In [1]:
import nltk
from nltk.tokenize import RegexpTokenizer
from collections import Counter, defaultdict, OrderedDict
import re
import sys
import os
import math
import string
import time
import operator
from itertools import islice

In [2]:
start_time = time.time()

In [3]:
cord19_file=open('data/cord19/cord19.txt',"r", encoding="UTF-8")
cord19_content = cord19_file.read()

In [4]:
cord19_key_file =open('data/cord19.topics.keyword.txt',"r")
cord19_key_content = cord19_key_file.read()

cord19_qs_file =open('data/cord19.topics.question.txt',"r")
cord19_qs_content = cord19_qs_file.read()

In [5]:
regextoken_P = RegexpTokenizer(r'<P ID=\d+>(.*?)</P>')
regextoken_Q = RegexpTokenizer(r'<Q ID=\d+>(.*?)</Q>')

cord19_text_list = regextoken_P.tokenize(cord19_content)
cord19_key_text_list = regextoken_Q.tokenize(cord19_key_content)
cord19_qs_text_list = regextoken_Q.tokenize(cord19_qs_content)

In [6]:
# Normalization
#     lower-case words
#     Change short term to long terms for verb.
#     remove punctuation
#         https://www.geeksforgeeks.org/python-remove-punctuation-from-string/
#     remove numbers

def normalization(word):
    word= word.lower()
    word = word.replace("'re",' are').replace("'m'", ' am').replace("'s",' is').replace("n't",' not').replace("'ve",' have').replace("'d",' had').replace("'ll",' will')
    word = word.replace("'",'')
    word  = re.sub(r'[^\w\s]', '', word)
    word = word.translate(str.maketrans('', '', string.punctuation))
    word = re.sub('[0-9]', '', word)
    return word

In [7]:
# Calculate Terms
# 1. Normalized the text 
# 2. It tokenized the text and count the occurence of the text
# 3. It returns the document id and count for each of the terms.
# 4. It also count the number of terms and documents. 

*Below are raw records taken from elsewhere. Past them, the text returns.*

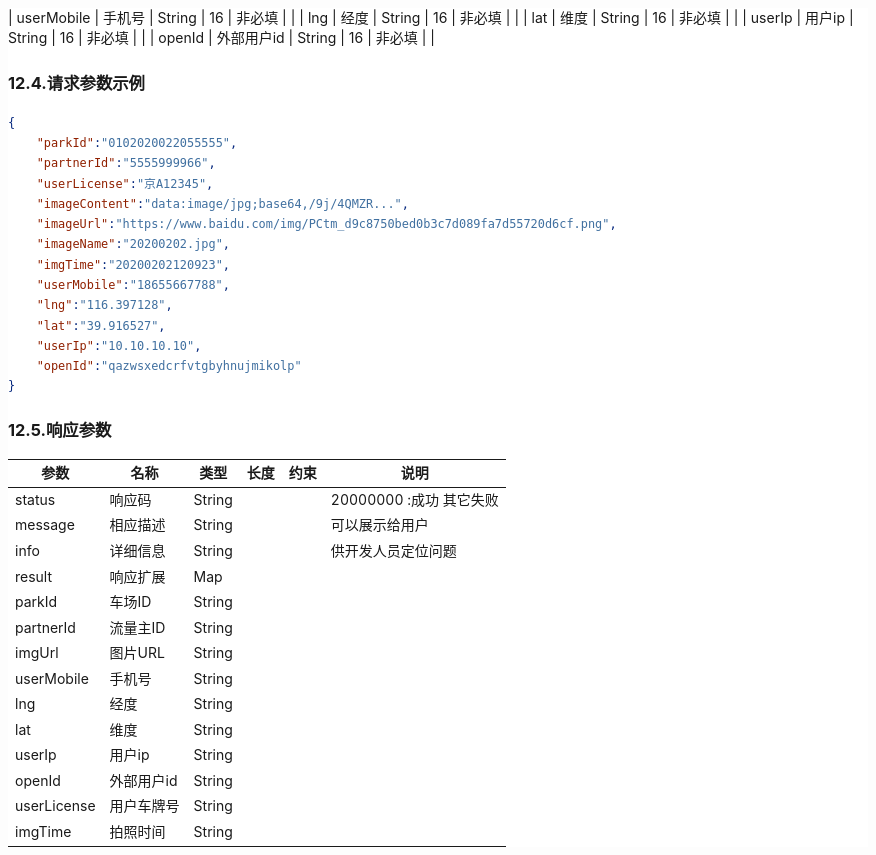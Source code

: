 | userMobile        | 手机号 | String   | 16        | 非必填     |          |
| lng        | 经度 | String   | 16        | 非必填     |          |
| lat        | 维度 | String   | 16        | 非必填     |          |
| userIp        | 用户ip | String   | 16        | 非必填     |          |
| openId        | 外部用户id | String   | 16        | 非必填     |          |

### 12.4.请求参数示例

```json
{
    "parkId":"0102020022055555",
    "partnerId":"5555999966",
    "userLicense":"京A12345",
    "imageContent":"data:image/jpg;base64,/9j/4QMZR...",
    "imageUrl":"https://www.baidu.com/img/PCtm_d9c8750bed0b3c7d089fa7d55720d6cf.png",
    "imageName":"20200202.jpg",
    "imgTime":"20200202120923",
    "userMobile":"18655667788",
    "lng":"116.397128",
    "lat":"39.916527",
    "userIp":"10.10.10.10",
    "openId":"qazwsxedcrfvtgbyhnujmikolp"
}
```


### 12.5.响应参数

| **参数**      | **名称** | **类型** | **长度** | **约束** | **说明**                                 |
| ------------- | -------- | -------- | -------- | -------- | ---------------------------------------- |
| status        | 响应码   | String   |          |          | 20000000 :成功 其它失败                  |
| message       | 相应描述 | String   |          |          | 可以展示给用户                           |
| info          | 详细信息 | String   |          |          | 供开发人员定位问题                       |
| result        | 响应扩展 | Map      |          |          |                                          |
| parkId             | 车场ID   | String   |        |      |          |
| partnerId        | 流量主ID | String   |        |      |    |
| imgUrl        | 图片URL | String   |         |      |          |
| userMobile        | 手机号 | String   |         |      |          |
| lng        | 经度 | String   |         |      |          |
| lat        | 维度 | String   |         |      |          |
| userIp        | 用户ip | String   |         |      |          |
| openId        | 外部用户id | String   |         |      |          |
| userLicense             |  用户车牌号  |  String  |        |      |          |
| imgTime        | 拍照时间 |  String  |         |      |          |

def calculate_terms(listed):
    normalized_text = []
    collection_frequency = Counter()
    document_frequency = Counter()
    output_wordlist_dict ={}
    terms_frequency = defaultdict(lambda: Counter([]))
    
    for i in range(len(listed)):
        normalized_text.append(normalization(listed[i]))
    
    for i in range(len(normalized_text)):
        tokenized_list= []
        for j in normalized_text[i].split():
            tokenized_list.append(j)
        output_wordlist_dict[i] = Counter(tokenized_list)
        collection_frequency.update(tokenized_list)
        document_frequency.update(set(tokenized_list))
        
    for key, value in output_wordlist_dict.items():
        for term, term_cnt in value.items():
            terms_frequency[term][key] += term_cnt
    
    return normalized_text, collection_frequency, document_frequency, output_wordlist_dict, terms_frequency

In [8]:
# Dictionary List
# 1. It stores information about a term (Document Frequency and offset)
# 2. The dictionary is sorted by term. 
# 3. It starts from 0 and counts the number document frequency and term count. 

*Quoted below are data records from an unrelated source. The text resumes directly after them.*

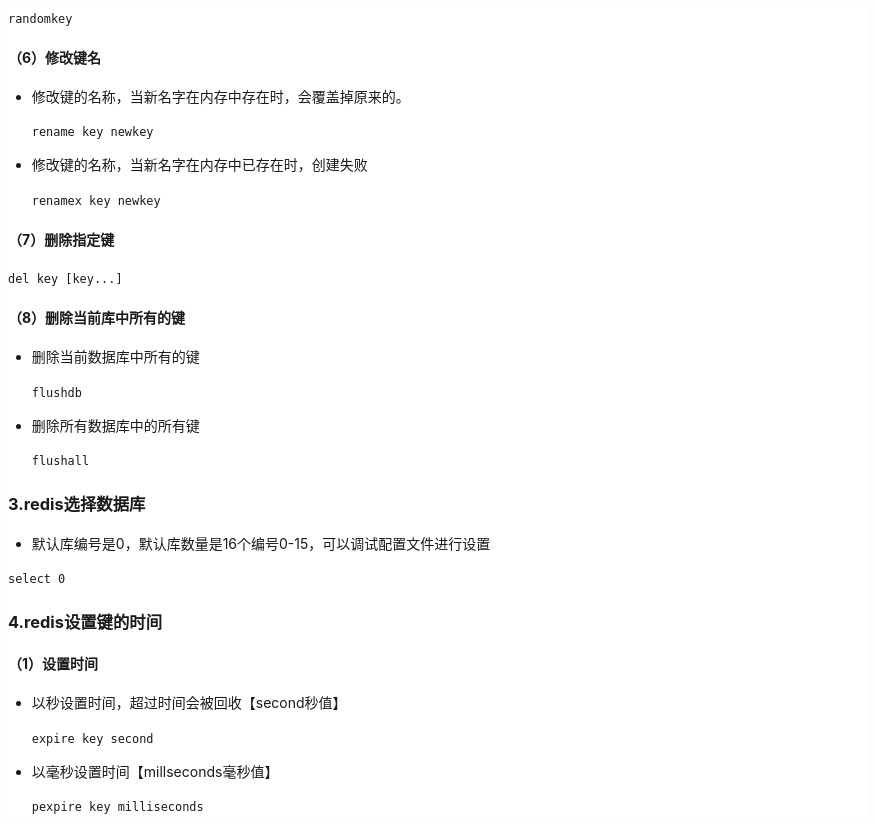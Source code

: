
 ```
randomkey
```

#### （6）修改键名

- 修改键的名称，当新名字在内存中存在时，会覆盖掉原来的。

  ```
  rename key newkey
  ```

- 修改键的名称，当新名字在内存中已存在时，创建失败

  ```
  renamex key newkey
  ```

#### （7）删除指定键

```
del key [key...]
```

#### （8）删除当前库中所有的键

- 删除当前数据库中所有的键

  ```
  flushdb
  ```

- 删除所有数据库中的所有键

  ```
  flushall
  ```

### 3.redis选择数据库

- 默认库编号是0，默认库数量是16个编号0-15，可以调试配置文件进行设置

```
select 0
```

### 4.redis设置键的时间

#### （1）设置时间

- 以秒设置时间，超过时间会被回收【second秒值】

  ```
  expire key second 
  ```

- 以毫秒设置时间【millseconds毫秒值】

  ```
  pexpire key milliseconds
  ```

def dictionary_list(listed):
    sort_dict = {}
    result_sort_dict = {}
    offset_sum = 0
    offset_i = 0
    sort_dict = OrderedDict(sorted(listed.items()))
    for i, value in enumerate(sort_dict.keys()):
        offset_i = len(sort_dict[value]) * 2 
        result_sort_dict[value] = len(sort_dict[value].values()),offset_sum
        offset_sum = offset_sum + offset_i 
    return result_sort_dict

In [9]:
# Inverted file
# 1. It stores the sorted entries as an inverted file

def inverted_file(key, dict_listed):
    inverted_list = []
    for i in key:
        for docid, term_cnt in dict_listed[i].items():
            inverted_list.append(docid)
            inverted_list.append(term_cnt)
    return inverted_list

In [10]:
# Store_Inverted_bin
# 1. It stores the inverted file as binary file. 
# 2. It stored this binary file as 4-byte integers. 

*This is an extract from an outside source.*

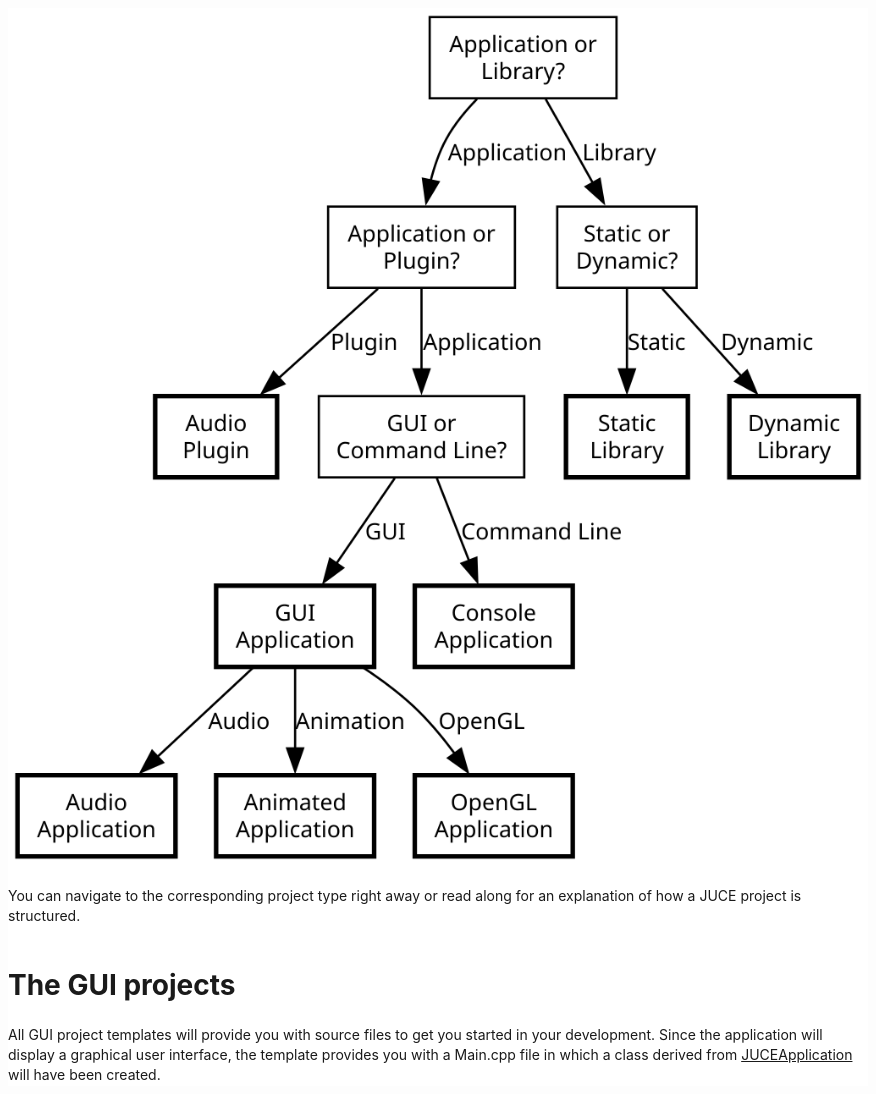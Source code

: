 ![](/_images/dot_inline_dotgraph_1.svg "")

You can navigate to the corresponding project type right away or read along for an explanation of how a JUCE project is structured.

# The GUI projects

All GUI project templates will provide you with source files to get you started in your development. Since the application will display a graphical user interface, the template provides you with a Main.cpp file in which a class derived from [JUCEApplication](https://docs.juce.com/master/classJUCEApplication.html "An instance of this class is used to specify initialisation and shutdown code for the application.") will have been created.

def Store_Inverted_bin(file, name):
    with open("Inverted_File/inverted_file_"+name+"_binary.bin", "wb") as fb:
        for num in file:
            fb.write(num.to_bytes(4, "big"))
    print("Inverted File " + name +" is created.")

In [11]:
# Calculate IDF
# 1. It gest posting list and length of the document
# 2. In posting list, it contains (frequency of the terms, offset of the terms)
# 3. To calculate the IDF, log2(Number of document / document frequency) 
def idf_corpus(dict_corpus,N_corpus):
    idf_dict = {}
    for key_i in dict_corpus.keys():
        tf_i = dict_corpus.get(key_i)[0]
        idf_i = math.log2(N_corpus/tf_i)
        idf_dict[key_i] = idf_i
    return idf_dict

In [12]:
#DFx IDF
# It gets term frequency for each documents.
# 1. It iterates through documents.
# 2. It iterates through terms in document.
# 3. If the term in document does not exit in IDF, it sets to 0.
# 4. Else it multiplies term freqeuncy by IDF.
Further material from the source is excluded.